Sunday, July 22, 2012

Pick Any Two Constraints

Most of us are familiar with an industry adage:
Faster, cheaper, better... Pick any two.
The idea is simple. You want something soon (faster), you don't want to spend a lot (cheaper), and you want it to be a quality product (better). However, you're not going to get everything you want. Reality doesn't work that way. And so you choose the two that you want more and settle for those.

  • If you want your software delivered quickly and to be of high quality, it won't be cheap.
  • If you want your software cheap and of high quality, it won't be delivered soon.
  • If you want your software delivered quickly and cheap, it won't be of high quality.
I've encountered plenty of people in the industry who are familiar with this, but for some reason it never sinks in with customers. Maybe project sponsors are just too accustomed to getting everything they want that they can't imagine having to pick something to sacrifice? That's a cop-out answer, so no. Or, perhaps we're not communicating the concept in a way that they truly understand? This is a much more productive approach, because it puts the onus on us to better facilitate that communication, which is our professional responsibility.
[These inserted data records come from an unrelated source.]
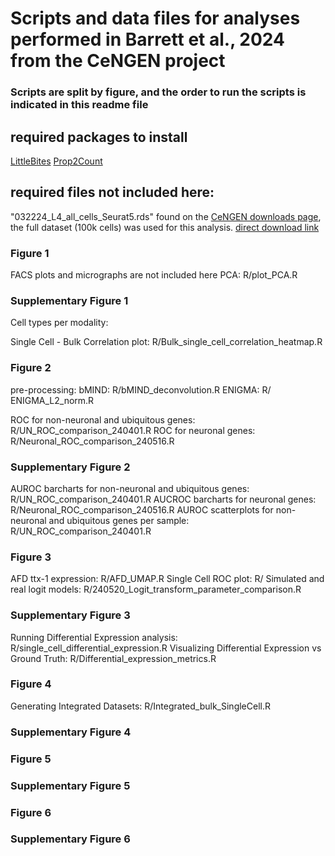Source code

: # Scripts and data files for analyses performed in Barrett et al., 2024 from the CeNGEN project

### Scripts are split by figure, and the order to run the scripts is indicated in this readme file

## required packages to install
[LittleBites](https://github.com/alecbarrett/LittleBites)
[Prop2Count](https://github.com/alecbarrett/Prop2Count)

## required files not included here:

"032224_L4_all_cells_Seurat5.rds" found on the [CeNGEN downloads page](https://www.cengen.org/downloads/), the full dataset (100k cells) was used for this analysis. [direct download link](https://cengen.org/storage/032224_L4_all_cells_Seurat5.rds)

### Figure 1

FACS plots and micrographs are not included here
PCA: R/plot_PCA.R

### Supplementary Figure 1

Cell types per modality:

Single Cell - Bulk Correlation plot: R/Bulk_single_cell_correlation_heatmap.R

### Figure 2

pre-processing:
    bMIND: R/bMIND_deconvolution.R
    ENIGMA: R/ ENIGMA_L2_norm.R

ROC for non-neuronal and ubiquitous genes: R/UN_ROC_comparison_240401.R
ROC for neuronal genes: R/Neuronal_ROC_comparison_240516.R

### Supplementary Figure 2

AUROC barcharts for non-neuronal and ubiquitous genes: R/UN_ROC_comparison_240401.R
AUCROC barcharts for neuronal genes: R/Neuronal_ROC_comparison_240516.R
AUROC scatterplots for non-neuronal and ubiquitous genes per sample: R/UN_ROC_comparison_240401.R

### Figure 3

AFD ttx-1 expression: R/AFD_UMAP.R
Single Cell ROC plot: R/
Simulated and real logit models: R/240520_Logit_transform_parameter_comparison.R

### Supplementary Figure 3

Running Differential Expression analysis: R/single_cell_differential_expression.R
Visualizing Differential Expression vs Ground Truth: R/Differential_expression_metrics.R

### Figure 4

Generating Integrated Datasets: R/Integrated_bulk_SingleCell.R



### Supplementary Figure 4

### Figure 5

### Supplementary Figure 5

### Figure 6

### Supplementary Figure 6


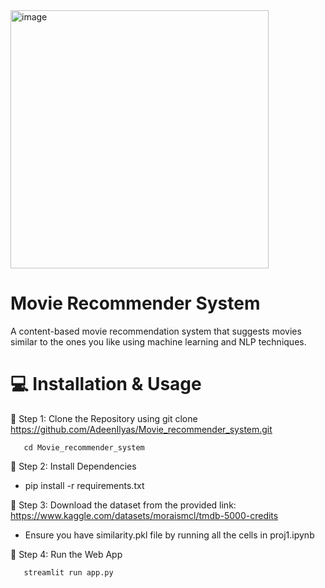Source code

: <img width="413" alt="image" src="https://github.com/user-attachments/assets/4814c3fe-ec25-4f0b-8384-60fe85e21213" />


# Movie Recommender System
A content-based movie recommendation system that suggests movies similar to the ones you like using machine learning and NLP techniques.

# 💻 Installation & Usage
🔹 Step 1: Clone the Repository using git clone https://github.com/AdeenIlyas/Movie_recommender_system.git
    
       cd Movie_recommender_system

🔹 Step 2: Install Dependencies

- pip install -r requirements.txt

🔹 Step 3: Download the dataset from the provided link: https://www.kaggle.com/datasets/moraismcl/tmdb-5000-credits

- Ensure you have similarity.pkl file by running all the cells in proj1.ipynb

🔹 Step 4: Run the Web App

       streamlit run app.py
So instead of choosing which two you want, instead think of it like this:
Schedule, budget, quality... Choose the two by which the project is constrained.
Unless the project leadership has a complete and unerring understanding of the entire project (which I've never seen happen, so let's just assume for a moment that it's not realistic), the project will require some "wiggle room." In this triangle of constraints, it's going to move along an axis somewhere:


The good news is, you get to decide where:


So which two of the three axes will be fixed for the duration of the project, and which one will be allowed to fluctuate? That's for the business to decide. The most important part is that this be communicated explicitly and without confusion before work begins. It's easy for assumptions to be made when communication isn't explicit, and attempting to scope and document those assumptions is a fool's errand.

Ah, but there's a catch. (Isn't there always?) One of these three axes is a lot more difficult to quantify than the other two. How do we, as an industry, measure software quality? What metrics do we employ? It's a bit of a difficult question, isn't it? Now take it a step further and try to answer that question in a way that a non-developer can understand. We can talk about unit tests and code coverage and continuous integration all day long, but a project sponsor isn't going to hear us. "It's all Greek to him" and MEGO Syndrome sets in quickly.
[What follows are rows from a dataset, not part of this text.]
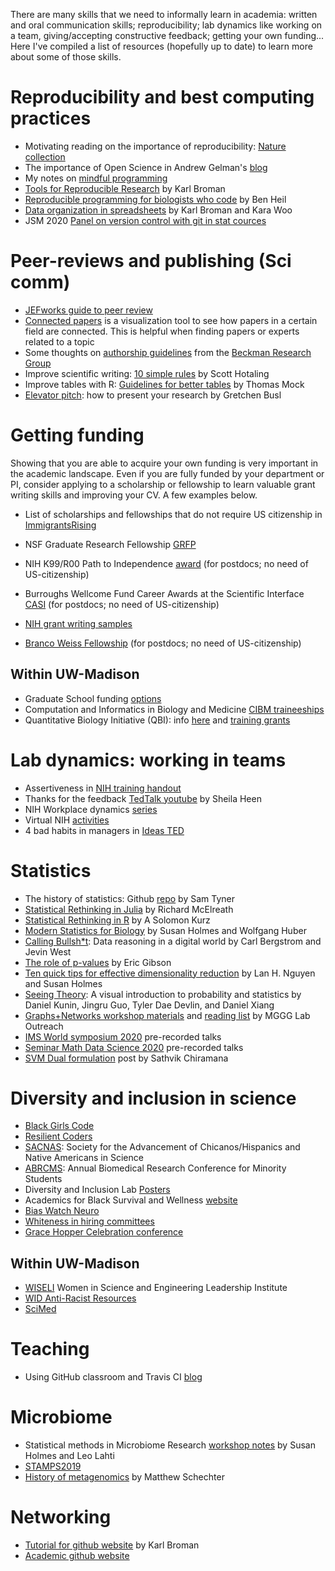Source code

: There are many skills that we need to informally learn in academia: written and oral communication skills; reproducibility; lab dynamics like working on a team, giving/accepting constructive feedback; getting your own funding... Here I've compiled a list of resources (hopefully up to date) to learn more about some of those skills.

# Reproducibility and best computing practices

- Motivating reading on the importance of reproducibility: [Nature collection](https://www.nature.com/news/reproducibility-1.17552)
- The importance of Open Science in Andrew Gelman's [blog](https://statmodeling.stat.columbia.edu/2020/06/11/bla-bla-bla-peer-review-bla-bla-bla/)
- My notes on [mindful programming](https://github.com/crsl4/mindful-programming/blob/master/lecture.md)
- [Tools for Reproducible Research](http://kbroman.org/Tools4RR/) by Karl Broman
- [Reproducible programming for biologists who code](https://ben-heil.github.io/2020-06-16-mustdo/) by Ben Heil
- [Data organization in spreadsheets](https://www.tandfonline.com/doi/full/10.1080/00031305.2017.1375989) by Karl Broman and Kara Woo
- JSM 2020 [Panel on version control with git in stat cources](https://github.com/mdbeckman/JSM2020-Virtual)

# Peer-reviews and publishing (Sci comm)

- [JEFworks guide to peer review](https://jef.works/blog/2020/03/23/a-guide-to-scientific-peer-review/)
- [Connected papers](https://www.connectedpapers.com/) is a visualization tool to see how papers in a certain field are connected. This is helpful when finding papers or experts related to a topic
- Some thoughts on [authorship guidelines](https://github.com/SeedscapeEcology/Policies/blob/master/Authorship_Guidelines.md) from the [Beckman Research Group](http://seedscape.github.io/BeckmanLab/)
- Improve scientific writing: [10 simple rules](https://aslopubs.onlinelibrary.wiley.com/doi/full/10.1002/lol2.10165) by Scott Hotaling
- Improve tables with R: [Guidelines for better tables](https://themockup.blog/posts/2020-09-04-10-table-rules-in-r/#rule-1-offset-the-heads-from-the-body) by Thomas Mock
- [Elevator pitch](https://graduateschool.nd.edu/assets/76988/elevator_pitch_8_28_2012.pdf): how to present your research by Gretchen Busl

# Getting funding

Showing that you are able to acquire your own funding is very important in the academic landscape. Even if you are fully funded by your department or PI, consider applying to a scholarship or fellowship to learn valuable grant writing skills and improving your CV.
A few examples below.

- List of scholarships and fellowships that do not require US citizenship in [ImmigrantsRising](https://immigrantsrising.org/2020scholarships/)

- NSF Graduate Research Fellowship [GRFP](https://www.nsf.gov/funding/pgm_summ.jsp?pims_id=6201)

- NIH K99/R00 Path to Independence [award](https://researchtraining.nih.gov/programs/career-development/k99-r00) (for postdocs; no need of US-citizenship)

- Burroughs Wellcome Fund Career Awards at the Scientific Interface [CASI](https://www.bwfund.org/grant-programs/interfaces-science/career-awards-scientific-interface) (for postdocs; no need of US-citizenship)

- [NIH grant writing samples](https://www.uab.edu/ccts/research-commons/grant-help/proposal-development/grant-library?utm_source=home&utm_medium=banner&utm_campaign=sixpack&utm_content=)

- [Branco Weiss Fellowship](https://brancoweissfellowship.org/) (for postdocs; no need of US-citizenship)


## Within UW-Madison
- Graduate School funding [options](https://grad.wisc.edu/funding/)
- Computation and Informatics in Biology and Medicine [CIBM traineeships](http://www.cibm.wisc.edu/)
- Quantitative Biology Initiative (QBI): info [here](https://qbi.wisc.edu/) and [training grants](https://qbi.wisc.edu/education/training-grants/)


# Lab dynamics: working in teams

- Assertiveness in [NIH training handout](https://www.training.nih.gov/assets/Assertiveness_Handout.pdf)
- Thanks for the feedback [TedTalk youtube](https://www.youtube.com/watch?v=FQNbaKkYk_Q) by Sheila Heen
- NIH Workplace dynamics [series](training.nih.gov/leadership_training)
- Virtual NIH [activities](https://www.training.nih.gov/virtual_nih_activities_for_trainees_outside_the_nih)
- 4 bad habits in managers in [Ideas TED](https://ideas.ted.com/do-you-have-any-of-these-4-bad-habits-of-managers-heres-how-to-change-them/amp/?__twitter_impression=true)


# Statistics

- The history of statistics: Github [repo](https://github.com/sctyner/history_of_statistics) by Sam Tyner
- [Statistical Rethinking in Julia](https://github.com/StatisticalRethinkingJulia/StatisticalRethinking.jl) by Richard McElreath
- [Statistical Rethinking in R](https://bookdown.org/content/4857/) by A Solomon Kurz
- [Modern Statistics for Biology](https://www.huber.embl.de/msmb/introduction.html) by Susan Holmes and Wolfgang Huber
- [Calling Bullsh*t](https://callingbullshit.org/index.html): Data reasoning in a digital world by Carl Bergstrom and Jevin West
- [The role of p-values](https://www.tandfonline.com/doi/full/10.1080/19466315.2020.1724560) by Eric Gibson
- [Ten quick tips for effective dimensionality reduction](https://journals.plos.org/ploscompbiol/article?id=10.1371/journal.pcbi.1006907) by Lan H. Nguyen and Susan Holmes
- [Seeing Theory](https://seeing-theory.brown.edu/index.html#firstPage): A visual introduction to probability and statistics by Daniel Kunin, Jingru Guo, Tyler Dae Devlin, and Daniel Xiang
- [Graphs+Networks workshop materials](https://sites.tufts.edu/vrdi/gn-materials/) and [reading list](https://sites.tufts.edu/vrdi/gn-readings/) by MGGG Lab Outreach
- [IMS World symposium 2020](https://www.worldsymposium2020.org/program/prerecorded-talks) pre-recorded talks
- [Seminar Math Data Science 2020](https://sites.google.com/view/seminarmathdatascience/home) pre-recorded talks
- [SVM Dual formulation](https://medium.com/@sathvikchiramana/svm-dual-formulation-7535caa84f17) post by Sathvik Chiramana

# Diversity and inclusion in science

- [Black Girls Code](https://www.blackgirlscode.com/donations.html)
- [Resilient Coders](http://resilientcoders.org/)
- [SACNAS](https://www.sacnas.org/who-we-are/): Society for the Advancement of Chicanos/Hispanics and Native Americans in Science
- [ABRCMS](https://www.abrcms.org/): Annual Biomedical Research Conference for Minority Students
- Diversity and Inclusion Lab [Posters](https://sammykatta.com/diversity)
- Academics for Black Survival and Wellness [website](https://www.academics4blacklives.com/)
- [Bias Watch Neuro](https://biaswatchneuro.com/about/)
- [Whiteness in hiring committees](https://www.hepgjournals.org/doi/pdf/10.17763/1943-5045-87.4.557)
- [Grace Hopper Celebration conference](https://ghc.anitab.org/about/our-history/)

## Within UW-Madison
- [WISELI](https://wiseli.wisc.edu/workshops/) Women in Science and Engineering Leadership Institute
- [WID Anti-Racist Resources](https://wid.wisc.edu/category/anti-racist-resources/)
- [SciMed](https://scimedgrs.wisc.edu/)

# Teaching
- Using GitHub classroom and Travis CI [blog](https://github.blog/2019-02-12-how-github-classroom-and-travis-ci-improved-students-grades/)


# Microbiome
- Statistical methods in Microbiome Research [workshop notes](https://web.stanford.edu/class/bios221/Pune/) by Susan Holmes and Leo Lahti
- [STAMPS2019](https://github.com/mblstamps/stamps2019/wiki)
- [History of metagenomics](http://merenlab.org/2020/07/27/history-of-metagenomics/) by Matthew Schechter

# Networking
- [Tutorial for github website](https://kbroman.org/simple_site/) by Karl Broman
- [Academic github website](https://github.com/academicpages/academicpages.github.io)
This is a fair response. After all, how much attentiveness and interest is the developer going to be able to maintain if the project sponsor steers the discussion toward budget forecasts and marketing predictions? I can assure you that the moment somebody breaks out some spreadsheets to talk about finances, my attention span is entirely dissolved. (Some of you may enjoy such topics, of course. But I'm sure there are others which thoroughly glaze your eyes and put you to sleep. So the point remains.)
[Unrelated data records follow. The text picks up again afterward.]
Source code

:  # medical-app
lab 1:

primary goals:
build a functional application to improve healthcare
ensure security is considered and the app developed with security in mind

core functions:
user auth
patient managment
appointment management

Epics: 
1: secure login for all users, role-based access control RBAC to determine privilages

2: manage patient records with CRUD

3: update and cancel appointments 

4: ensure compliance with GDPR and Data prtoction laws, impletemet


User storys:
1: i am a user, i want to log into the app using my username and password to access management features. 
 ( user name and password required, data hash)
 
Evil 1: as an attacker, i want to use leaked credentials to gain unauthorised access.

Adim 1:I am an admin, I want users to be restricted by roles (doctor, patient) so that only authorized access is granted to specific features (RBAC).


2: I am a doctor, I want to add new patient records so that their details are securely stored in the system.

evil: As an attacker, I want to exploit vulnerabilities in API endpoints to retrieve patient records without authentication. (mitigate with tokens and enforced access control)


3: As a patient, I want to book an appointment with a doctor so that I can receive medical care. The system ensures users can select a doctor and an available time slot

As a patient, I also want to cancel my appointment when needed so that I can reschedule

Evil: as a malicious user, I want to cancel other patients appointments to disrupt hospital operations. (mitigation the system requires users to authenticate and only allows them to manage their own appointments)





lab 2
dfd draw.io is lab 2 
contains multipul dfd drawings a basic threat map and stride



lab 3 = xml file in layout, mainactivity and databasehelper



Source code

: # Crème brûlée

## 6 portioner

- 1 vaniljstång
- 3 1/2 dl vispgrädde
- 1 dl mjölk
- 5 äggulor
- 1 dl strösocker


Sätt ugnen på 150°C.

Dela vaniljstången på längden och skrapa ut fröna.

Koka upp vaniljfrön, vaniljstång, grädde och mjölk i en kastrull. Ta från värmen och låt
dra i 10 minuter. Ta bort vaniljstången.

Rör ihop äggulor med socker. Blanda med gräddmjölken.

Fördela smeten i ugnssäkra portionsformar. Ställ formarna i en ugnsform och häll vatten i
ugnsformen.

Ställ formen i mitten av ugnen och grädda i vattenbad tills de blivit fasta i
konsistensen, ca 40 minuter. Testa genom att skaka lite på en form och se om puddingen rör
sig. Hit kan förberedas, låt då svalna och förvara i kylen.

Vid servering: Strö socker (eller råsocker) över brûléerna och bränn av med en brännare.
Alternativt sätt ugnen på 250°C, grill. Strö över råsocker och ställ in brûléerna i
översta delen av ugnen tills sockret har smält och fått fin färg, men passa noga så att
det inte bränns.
Ay, there's the rub. And I wish I had an answer right now, but I don't. Not yet anyway. So the challenge is ours to defend our axis of quality. However, the decision itself still belongs to the business. Just because we can't quantify it doesn't mean we should sweep it under the rug.
If you constrain the project by schedule and budget, quality will slip.
Plain and simple. The stakeholder(s) will ask us to quantify that, and right now we can't. (If you can, please speak up. The industry needs to know what you have to say.) We can quantify schedule, and we can quantify budget. Those are pretty clear and understandable metrics. And so (unerringly in my career so far) the business will choose those two metrics as the fixed axes. Those are what they understand, so those are what they choose to control.

The quality axis isn't in their scope of control, so choosing that one would rely them very heavily on you to control it. It would leave them with no guarantee that they're controlling any more than one axis, which is no comforting situation at all. So, again, the onus is on you to communicate and "sell" this idea. At least for now.

The critical piece, however, is that the idea is at least communicated. The business has every reason and every right to sacrifice quality in order to meet schedule and budget. It's unfortunate, and it leaves a sour taste in our mouths as engineers, but it's their decision and not ours. Don't make the decision for them. Don't speak only in terms of two constraints.

As professionals it's not only our responsibility to craft a quality product, it's even more importantly our responsibility to communicate the risks to that quality when discussing the product with the business. And, conversely, as professionals it's the responsibility of the business to understand the reality of what we're communicating (provided we can communicate it effectively.) Or, to put it another way... They won't be mad if you set the expectation. They'll be mad if you make their decision for them.